The renowned singer “befriended and established an emotional connection with the plaintiff, J.C., to lower her inhibitions with the object of sexually abusing her, which he did,” according to a lawsuit filed in Manhattan Supreme Court on behalf of a woman identified only as J.C. J.C. is requesting a jury trial as well as specific monetary damages.
“This 56-year-old claim is untrue and will be vigorously defended,” a spokesman for 80 year-old Dylan, said in a statement.
The assault, according to the lawsuit, occurred during a six-week period in April and May 1965 at the Chelsea Hotel in New York City, where Dylan, then in his early twenties, had an apartment. J.C. “had just turned 12-years-of-age and was a juvenile” at the time, according to the lawsuit. J.C. is now a 68-year-old Greenwich, Connecticut, resident.
Dylan admirers have been quick to point out that the lawsuit’s claimed chronology appears to be at variance with his itinerary at the time.
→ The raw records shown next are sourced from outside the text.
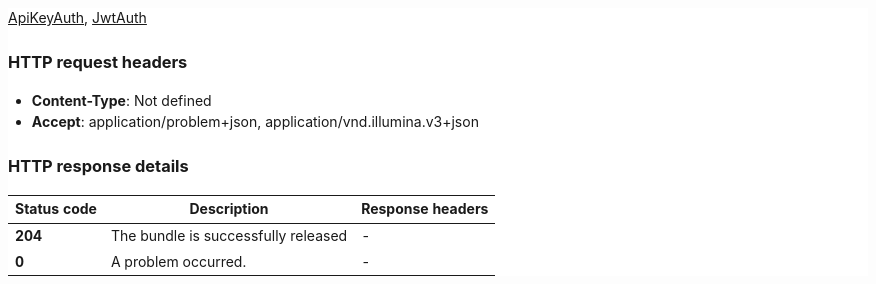[ApiKeyAuth](../README.md#ApiKeyAuth), [JwtAuth](../README.md#JwtAuth)

### HTTP request headers

 - **Content-Type**: Not defined
 - **Accept**: application/problem+json, application/vnd.illumina.v3+json

### HTTP response details
| Status code | Description | Response headers |
|-------------|-------------|------------------|
| **204** | The bundle is successfully released |  -  |
| **0** | A problem occurred. |  -  |

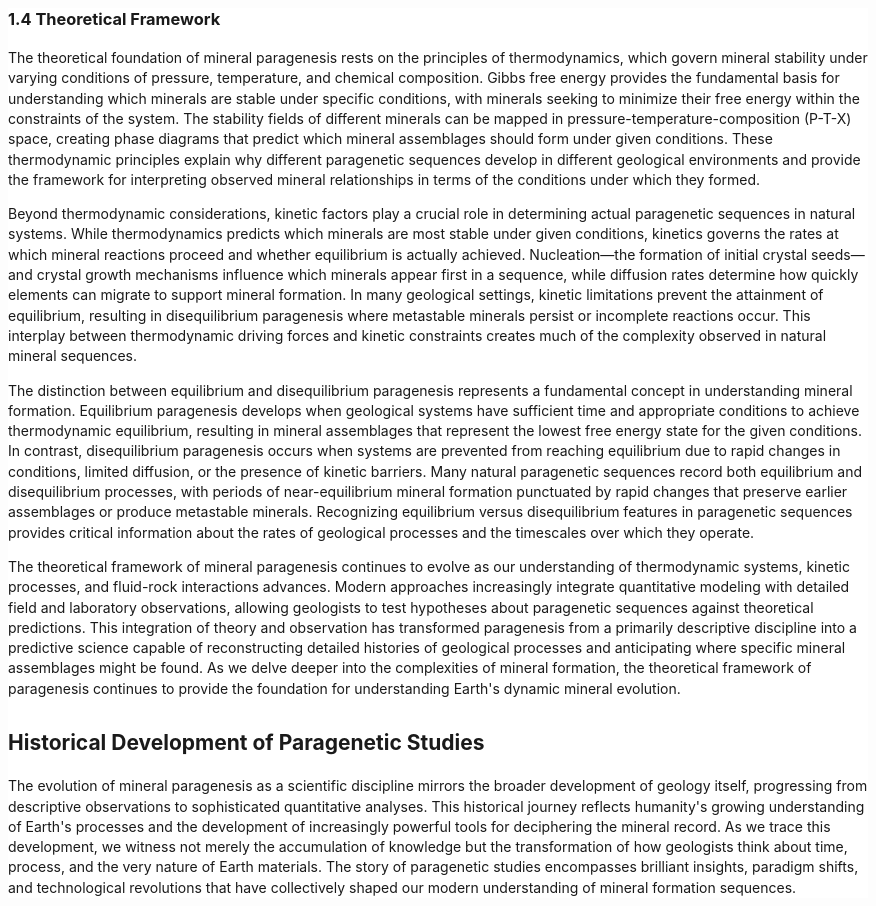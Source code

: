 ### 1.4 Theoretical Framework

The theoretical foundation of mineral paragenesis rests on the principles of thermodynamics, which govern mineral stability under varying conditions of pressure, temperature, and chemical composition. Gibbs free energy provides the fundamental basis for understanding which minerals are stable under specific conditions, with minerals seeking to minimize their free energy within the constraints of the system. The stability fields of different minerals can be mapped in pressure-temperature-composition (P-T-X) space, creating phase diagrams that predict which mineral assemblages should form under given conditions. These thermodynamic principles explain why different paragenetic sequences develop in different geological environments and provide the framework for interpreting observed mineral relationships in terms of the conditions under which they formed.

Beyond thermodynamic considerations, kinetic factors play a crucial role in determining actual paragenetic sequences in natural systems. While thermodynamics predicts which minerals are most stable under given conditions, kinetics governs the rates at which mineral reactions proceed and whether equilibrium is actually achieved. Nucleation—the formation of initial crystal seeds—and crystal growth mechanisms influence which minerals appear first in a sequence, while diffusion rates determine how quickly elements can migrate to support mineral formation. In many geological settings, kinetic limitations prevent the attainment of equilibrium, resulting in disequilibrium paragenesis where metastable minerals persist or incomplete reactions occur. This interplay between thermodynamic driving forces and kinetic constraints creates much of the complexity observed in natural mineral sequences.

The distinction between equilibrium and disequilibrium paragenesis represents a fundamental concept in understanding mineral formation. Equilibrium paragenesis develops when geological systems have sufficient time and appropriate conditions to achieve thermodynamic equilibrium, resulting in mineral assemblages that represent the lowest free energy state for the given conditions. In contrast, disequilibrium paragenesis occurs when systems are prevented from reaching equilibrium due to rapid changes in conditions, limited diffusion, or the presence of kinetic barriers. Many natural paragenetic sequences record both equilibrium and disequilibrium processes, with periods of near-equilibrium mineral formation punctuated by rapid changes that preserve earlier assemblages or produce metastable minerals. Recognizing equilibrium versus disequilibrium features in paragenetic sequences provides critical information about the rates of geological processes and the timescales over which they operate.

The theoretical framework of mineral paragenesis continues to evolve as our understanding of thermodynamic systems, kinetic processes, and fluid-rock interactions advances. Modern approaches increasingly integrate quantitative modeling with detailed field and laboratory observations, allowing geologists to test hypotheses about paragenetic sequences against theoretical predictions. This integration of theory and observation has transformed paragenesis from a primarily descriptive discipline into a predictive science capable of reconstructing detailed histories of geological processes and anticipating where specific mineral assemblages might be found. As we delve deeper into the complexities of mineral formation, the theoretical framework of paragenesis continues to provide the foundation for understanding Earth's dynamic mineral evolution.

## Historical Development of Paragenetic Studies

The evolution of mineral paragenesis as a scientific discipline mirrors the broader development of geology itself, progressing from descriptive observations to sophisticated quantitative analyses. This historical journey reflects humanity's growing understanding of Earth's processes and the development of increasingly powerful tools for deciphering the mineral record. As we trace this development, we witness not merely the accumulation of knowledge but the transformation of how geologists think about time, process, and the very nature of Earth materials. The story of paragenetic studies encompasses brilliant insights, paradigm shifts, and technological revolutions that have collectively shaped our modern understanding of mineral formation sequences.
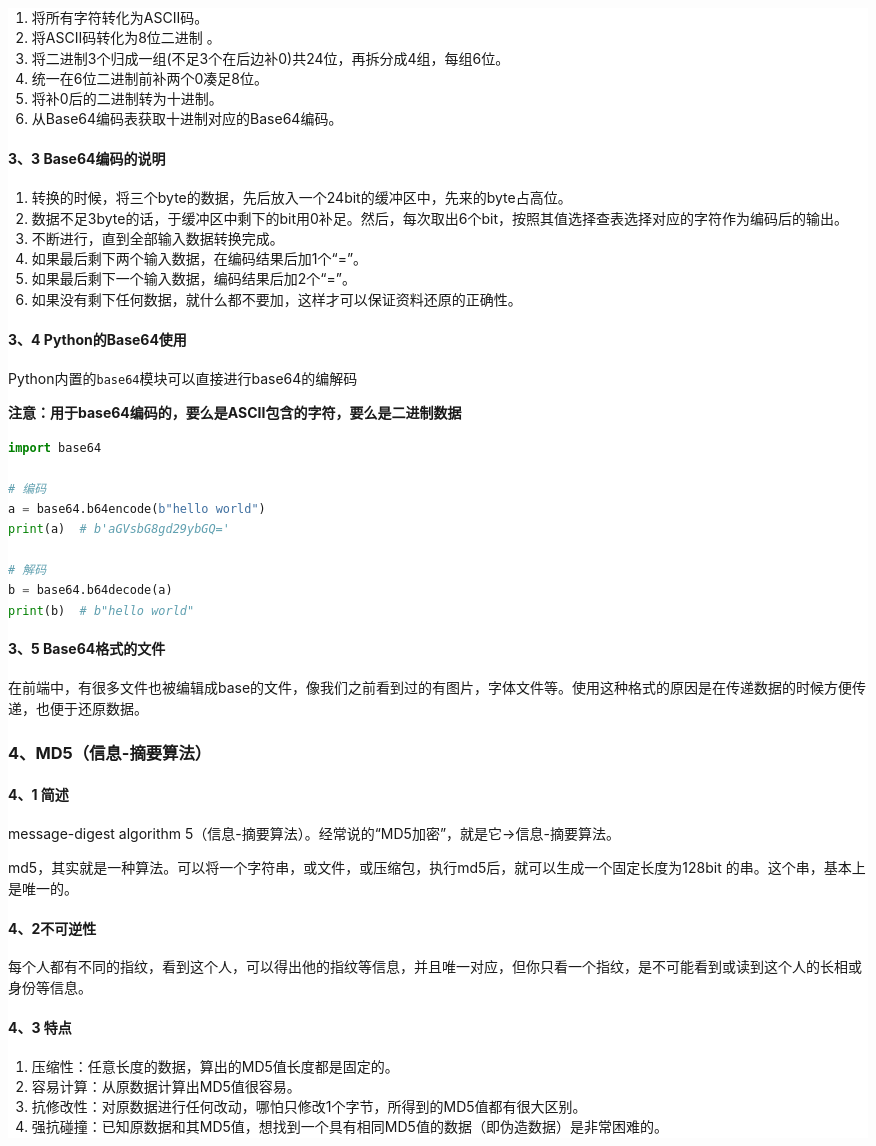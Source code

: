 1. 将所有字符转化为ASCII码。
2. 将ASCII码转化为8位二进制 。
3. 将二进制3个归成一组(不足3个在后边补0)共24位，再拆分成4组，每组6位。
4. 统一在6位二进制前补两个0凑足8位。
5. 将补0后的二进制转为十进制。
6. 从Base64编码表获取十进制对应的Base64编码。

#### **3、3 Base64编码的说明**

1. 转换的时候，将三个byte的数据，先后放入一个24bit的缓冲区中，先来的byte占高位。
2. 数据不足3byte的话，于缓冲区中剩下的bit用0补足。然后，每次取出6个bit，按照其值选择查表选择对应的字符作为编码后的输出。
3. 不断进行，直到全部输入数据转换完成。
4. 如果最后剩下两个输入数据，在编码结果后加1个“=”。
5. 如果最后剩下一个输入数据，编码结果后加2个“=”。
6. 如果没有剩下任何数据，就什么都不要加，这样才可以保证资料还原的正确性。

#### **3、4 Python的Base64使用**

Python内置的`base64`模块可以直接进行base64的编解码

**注意：用于base64编码的，要么是ASCII包含的字符，要么是二进制数据**

```python
import base64

# 编码
a = base64.b64encode(b"hello world")
print(a)  # b'aGVsbG8gd29ybGQ='

# 解码
b = base64.b64decode(a)
print(b)  # b"hello world"
```

#### **3、5 Base64格式的文件**

在前端中，有很多文件也被编辑成base的文件，像我们之前看到过的有图片，字体文件等。使用这种格式的原因是在传递数据的时候方便传递，也便于还原数据。

### 4、MD5（信息-摘要算法）

#### **4、1 简述**

message-digest algorithm 5（信息-摘要算法）。经常说的“MD5加密”，就是它→信息-摘要算法。

md5，其实就是一种算法。可以将一个字符串，或文件，或压缩包，执行md5后，就可以生成一个固定长度为128bit 的串。这个串，基本上是唯一的。

#### **4、2不可逆性** 

每个人都有不同的指纹，看到这个人，可以得出他的指纹等信息，并且唯一对应，但你只看一个指纹，是不可能看到或读到这个人的长相或身份等信息。

#### **4、3 特点** 

1. 压缩性：任意长度的数据，算出的MD5值长度都是固定的。
2. 容易计算：从原数据计算出MD5值很容易。
3. 抗修改性：对原数据进行任何改动，哪怕只修改1个字节，所得到的MD5值都有很大区别。
4. 强抗碰撞：已知原数据和其MD5值，想找到一个具有相同MD5值的数据（即伪造数据）是非常困难的。
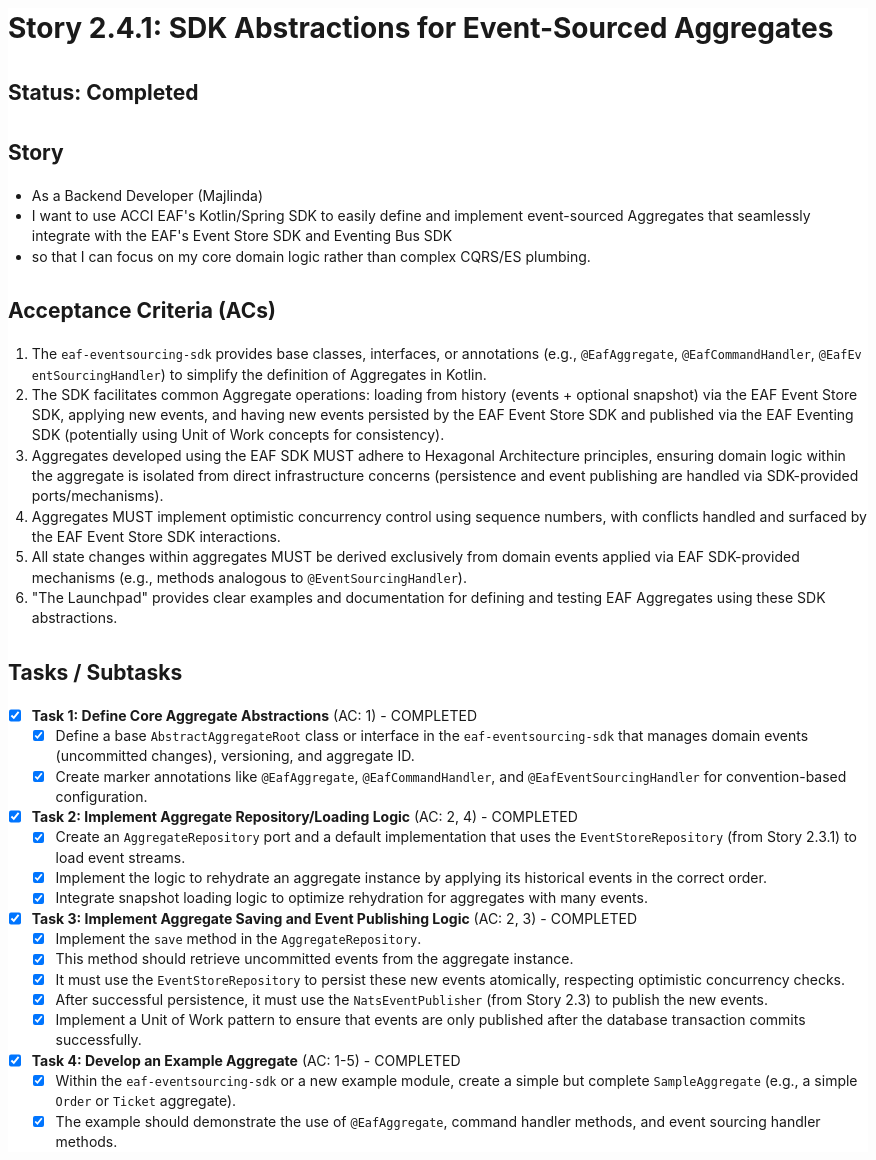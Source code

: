 # Story 2.4.1: SDK Abstractions for Event-Sourced Aggregates

## Status: Completed

## Story

- As a Backend Developer (Majlinda)
- I want to use ACCI EAF's Kotlin/Spring SDK to easily define and implement event-sourced Aggregates
  that seamlessly integrate with the EAF's Event Store SDK and Eventing Bus SDK
- so that I can focus on my core domain logic rather than complex CQRS/ES plumbing.

## Acceptance Criteria (ACs)

1. The `eaf-eventsourcing-sdk` provides base classes, interfaces, or annotations (e.g.,
   `@EafAggregate`, `@EafCommandHandler`, `@EafEventSourcingHandler`) to simplify the definition of
   Aggregates in Kotlin.
2. The SDK facilitates common Aggregate operations: loading from history (events + optional
   snapshot) via the EAF Event Store SDK, applying new events, and having new events persisted by
   the EAF Event Store SDK and published via the EAF Eventing SDK (potentially using Unit of Work
   concepts for consistency).
3. Aggregates developed using the EAF SDK MUST adhere to Hexagonal Architecture principles, ensuring
   domain logic within the aggregate is isolated from direct infrastructure concerns (persistence
   and event publishing are handled via SDK-provided ports/mechanisms).
4. Aggregates MUST implement optimistic concurrency control using sequence numbers, with conflicts
   handled and surfaced by the EAF Event Store SDK interactions.
5. All state changes within aggregates MUST be derived exclusively from domain events applied via
   EAF SDK-provided mechanisms (e.g., methods analogous to `@EventSourcingHandler`).
6. "The Launchpad" provides clear examples and documentation for defining and testing EAF Aggregates
   using these SDK abstractions.

## Tasks / Subtasks

- [x] **Task 1: Define Core Aggregate Abstractions** (AC: 1) - COMPLETED
  - [x] Define a base `AbstractAggregateRoot` class or interface in the `eaf-eventsourcing-sdk` that
        manages domain events (uncommitted changes), versioning, and aggregate ID.
  - [x] Create marker annotations like `@EafAggregate`, `@EafCommandHandler`, and
        `@EafEventSourcingHandler` for convention-based configuration.
- [x] **Task 2: Implement Aggregate Repository/Loading Logic** (AC: 2, 4) - COMPLETED
  - [x] Create an `AggregateRepository` port and a default implementation that uses the
        `EventStoreRepository` (from Story 2.3.1) to load event streams.
  - [x] Implement the logic to rehydrate an aggregate instance by applying its historical events in
        the correct order.
  - [x] Integrate snapshot loading logic to optimize rehydration for aggregates with many events.
- [x] **Task 3: Implement Aggregate Saving and Event Publishing Logic** (AC: 2, 3) - COMPLETED
  - [x] Implement the `save` method in the `AggregateRepository`.
  - [x] This method should retrieve uncommitted events from the aggregate instance.
  - [x] It must use the `EventStoreRepository` to persist these new events atomically, respecting
        optimistic concurrency checks.
  - [x] After successful persistence, it must use the `NatsEventPublisher` (from Story 2.3) to
        publish the new events.
  - [x] Implement a Unit of Work pattern to ensure that events are only published after the database
        transaction commits successfully.
- [x] **Task 4: Develop an Example Aggregate** (AC: 1-5) - COMPLETED
  - [x] Within the `eaf-eventsourcing-sdk` or a new example module, create a simple but complete
        `SampleAggregate` (e.g., a simple `Order` or `Ticket` aggregate).
  - [x] The example should demonstrate the use of `@EafAggregate`, command handler methods, and
        event sourcing handler methods.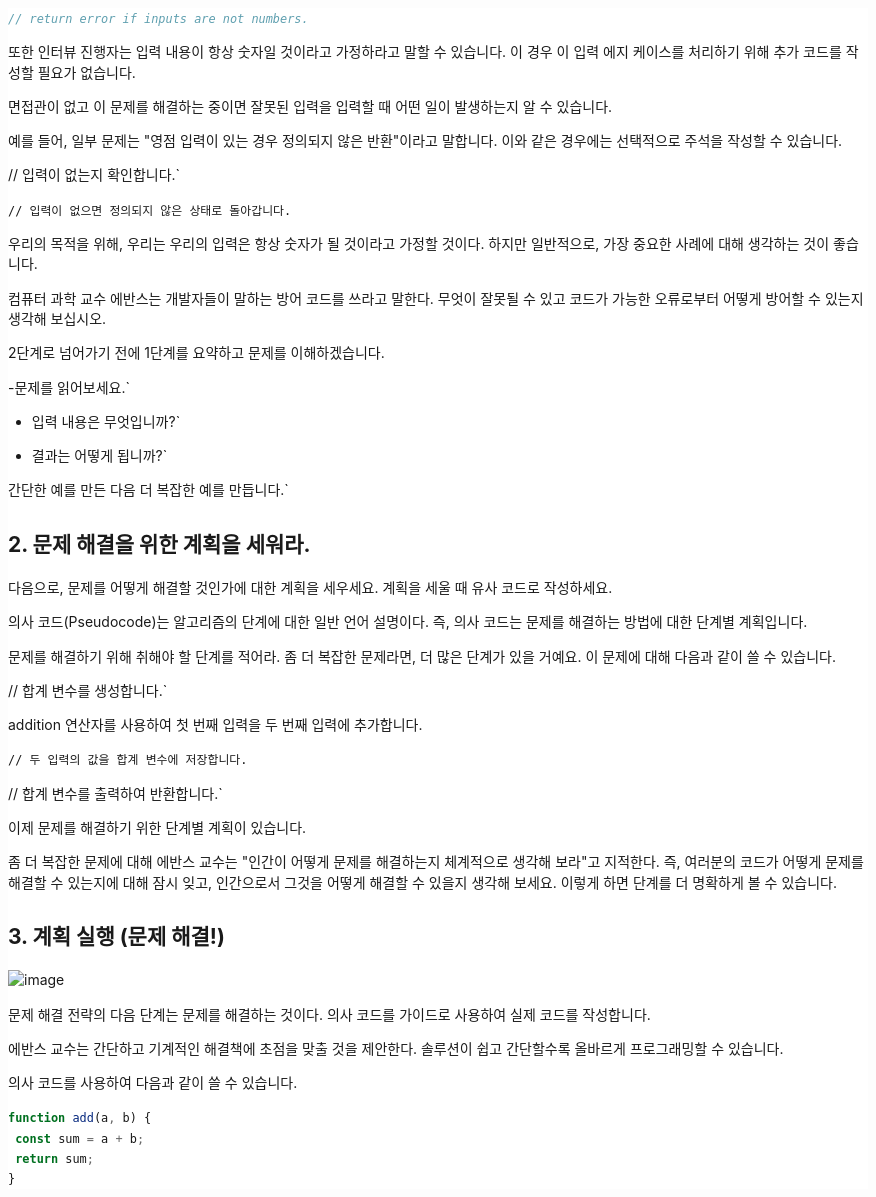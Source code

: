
 ```js
// return error if inputs are not numbers.
```

또한 인터뷰 진행자는 입력 내용이 항상 숫자일 것이라고 가정하라고 말할 수 있습니다. 이 경우 이 입력 에지 케이스를 처리하기 위해 추가 코드를 작성할 필요가 없습니다.

면접관이 없고 이 문제를 해결하는 중이면 잘못된 입력을 입력할 때 어떤 일이 발생하는지 알 수 있습니다.

예를 들어, 일부 문제는 "영점 입력이 있는 경우 정의되지 않은 반환"이라고 말합니다. 이와 같은 경우에는 선택적으로 주석을 작성할 수 있습니다.

// 입력이 없는지 확인합니다.`

`// 입력이 없으면 정의되지 않은 상태로 돌아갑니다.`

우리의 목적을 위해, 우리는 우리의 입력은 항상 숫자가 될 것이라고 가정할 것이다. 하지만 일반적으로, 가장 중요한 사례에 대해 생각하는 것이 좋습니다.

컴퓨터 과학 교수 에반스는 개발자들이 말하는 방어 코드를 쓰라고 말한다. 무엇이 잘못될 수 있고 코드가 가능한 오류로부터 어떻게 방어할 수 있는지 생각해 보십시오.

2단계로 넘어가기 전에 1단계를 요약하고 문제를 이해하겠습니다.

-문제를 읽어보세요.`

- 입력 내용은 무엇입니까?`

- 결과는 어떻게 됩니까?`

간단한 예를 만든 다음 더 복잡한 예를 만듭니다.`

## 2. 문제 해결을 위한 계획을 세워라.

다음으로, 문제를 어떻게 해결할 것인가에 대한 계획을 세우세요. 계획을 세울 때 유사 코드로 작성하세요.

의사 코드(Pseudocode)는 알고리즘의 단계에 대한 일반 언어 설명이다. 즉, 의사 코드는 문제를 해결하는 방법에 대한 단계별 계획입니다.

문제를 해결하기 위해 취해야 할 단계를 적어라. 좀 더 복잡한 문제라면, 더 많은 단계가 있을 거예요. 이 문제에 대해 다음과 같이 쓸 수 있습니다.

// 합계 변수를 생성합니다.`

addition 연산자를 사용하여 첫 번째 입력을 두 번째 입력에 추가합니다.

`// 두 입력의 값을 합계 변수에 저장합니다.`

// 합계 변수를 출력하여 반환합니다.`

이제 문제를 해결하기 위한 단계별 계획이 있습니다.

좀 더 복잡한 문제에 대해 에반스 교수는 "인간이 어떻게 문제를 해결하는지 체계적으로 생각해 보라"고 지적한다. 즉, 여러분의 코드가 어떻게 문제를 해결할 수 있는지에 대해 잠시 잊고, 인간으로서 그것을 어떻게 해결할 수 있을지 생각해 보세요. 이렇게 하면 단계를 더 명확하게 볼 수 있습니다.

## 3. 계획 실행 (문제 해결!)

![image](https://cdn.pixabay.com/photo/2017/04/06/15/02/hand-2208491_960_720.jpg)

문제 해결 전략의 다음 단계는 문제를 해결하는 것이다. 의사 코드를 가이드로 사용하여 실제 코드를 작성합니다.

에반스 교수는 간단하고 기계적인 해결책에 초점을 맞출 것을 제안한다. 솔루션이 쉽고 간단할수록 올바르게 프로그래밍할 수 있습니다.

의사 코드를 사용하여 다음과 같이 쓸 수 있습니다.

```js
function add(a, b) {
 const sum = a + b;
 return sum;
}
```

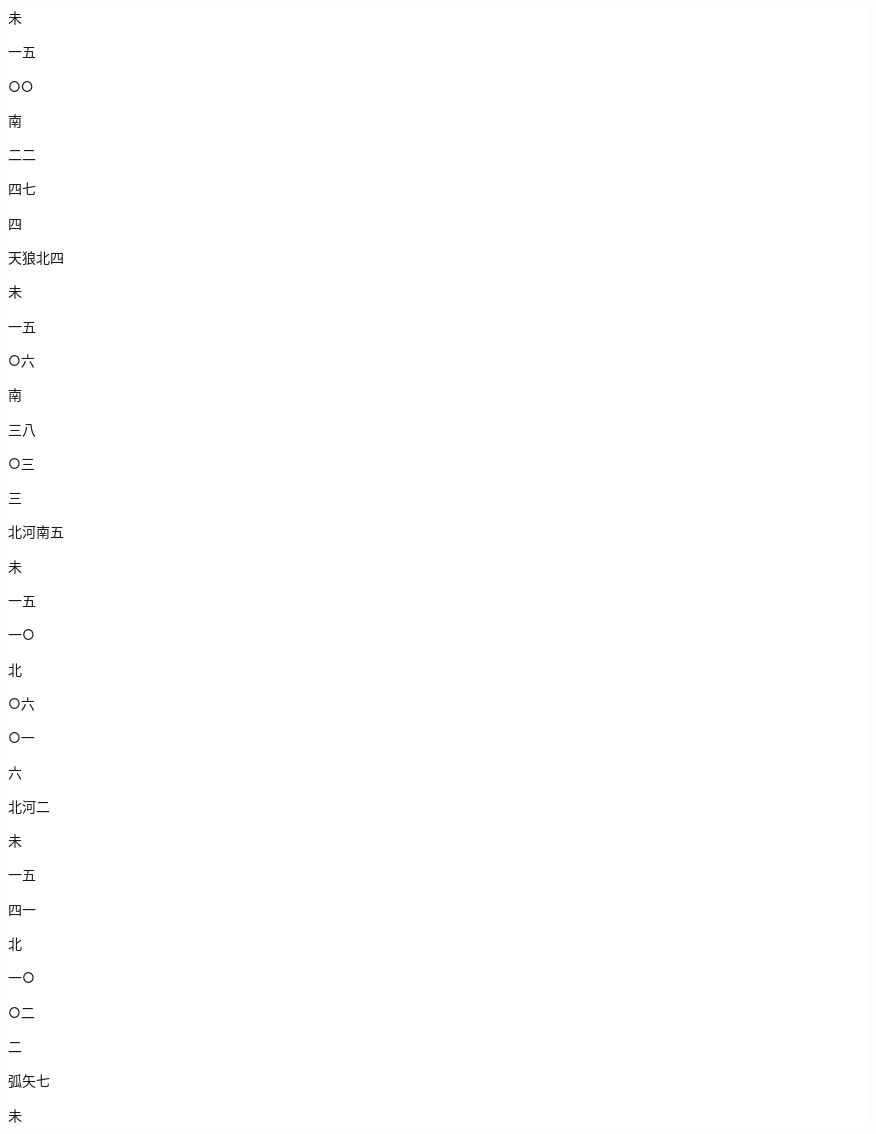 未

一五

○○

南

二二

四七

四

天狼北四

未

一五

○六

南

三八

○三

三

北河南五

未

一五

一○

北

○六

○一

六

北河二

未

一五

四一

北

一○

○二

二

弧矢七

未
Dylan was on tour in England in April and May 1965, followed by a holiday in Portugal.
According to J.C.’s lawyer, the dates of such occurrences “are not inconsistent” to what his client claims.
The legislation’s filing deadline, which enabled victims to file claims “regardless of when or how long ago the alleged abuse happened,” was originally set for Aug. 14, 2020, but was then pushed out to Jan. 14, 2021, and again to Aug. 14, 2021, due to pandemic limits.
The lawsuit was filed on Friday, Aug 13, just before the “look back window” under New York State’s Child Victims Act, which “ensures that those who abuse children are held accountable criminally and civilly, and that survivors of childhood sexual abuse have a path to justice,” according to Governor Andrew Cuomo’s signature.
According to the lawsuit, Dylan reportedly offered J.C. drugs and alcohol while also threatening her with “physical violence, leaving her emotionally scarred and psychologically damaged to this day.”
By 1965, Bob Dylan had established himself as a major presence in popular culture, singing and creating songs that expressed anti-war and civil rights sentiments.
Since then, he has received several Grammy Awards, the Presidential Medal of Freedom, and the Nobel Prize in Literature.